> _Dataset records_

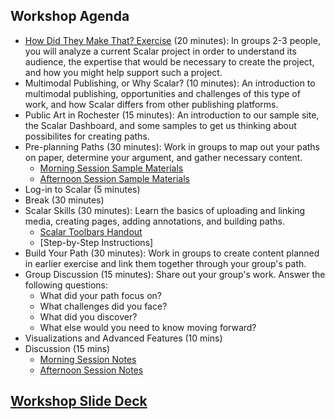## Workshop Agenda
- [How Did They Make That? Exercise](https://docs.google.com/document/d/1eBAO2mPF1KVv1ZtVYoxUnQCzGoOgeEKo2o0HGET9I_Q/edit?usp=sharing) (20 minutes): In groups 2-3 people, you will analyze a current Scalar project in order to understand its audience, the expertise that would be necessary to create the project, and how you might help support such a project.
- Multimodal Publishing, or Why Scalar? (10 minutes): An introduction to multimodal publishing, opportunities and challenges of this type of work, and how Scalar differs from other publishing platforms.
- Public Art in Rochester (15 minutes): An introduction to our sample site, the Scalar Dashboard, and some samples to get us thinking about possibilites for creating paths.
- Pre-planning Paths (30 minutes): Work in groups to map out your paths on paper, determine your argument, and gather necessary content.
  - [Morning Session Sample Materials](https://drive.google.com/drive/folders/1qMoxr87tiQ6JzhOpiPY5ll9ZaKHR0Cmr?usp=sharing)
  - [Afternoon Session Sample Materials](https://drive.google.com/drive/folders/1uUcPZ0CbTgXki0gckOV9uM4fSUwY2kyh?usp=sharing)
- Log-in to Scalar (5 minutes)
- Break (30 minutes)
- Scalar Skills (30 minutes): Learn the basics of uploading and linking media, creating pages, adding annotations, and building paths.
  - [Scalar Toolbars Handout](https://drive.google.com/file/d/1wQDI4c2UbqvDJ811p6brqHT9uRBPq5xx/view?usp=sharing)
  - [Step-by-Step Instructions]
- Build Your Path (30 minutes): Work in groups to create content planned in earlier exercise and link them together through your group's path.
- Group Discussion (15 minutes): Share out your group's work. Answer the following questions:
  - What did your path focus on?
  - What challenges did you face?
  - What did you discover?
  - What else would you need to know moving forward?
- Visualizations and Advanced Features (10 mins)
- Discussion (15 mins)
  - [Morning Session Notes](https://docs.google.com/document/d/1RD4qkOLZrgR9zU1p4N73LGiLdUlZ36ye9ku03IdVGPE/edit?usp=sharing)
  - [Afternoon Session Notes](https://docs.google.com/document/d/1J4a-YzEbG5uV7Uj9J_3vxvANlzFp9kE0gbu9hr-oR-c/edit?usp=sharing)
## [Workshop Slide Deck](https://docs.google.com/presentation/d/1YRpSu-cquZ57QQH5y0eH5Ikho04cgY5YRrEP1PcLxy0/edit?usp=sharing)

> _ABOUT THIS TASK_
Report every line of the data above that contains the string "Discussion" by copying it in full.

> _RESULT BELOW_
- Group Discussion (15 minutes): Share out your group's work. Answer the following questions:
- Discussion (15 mins)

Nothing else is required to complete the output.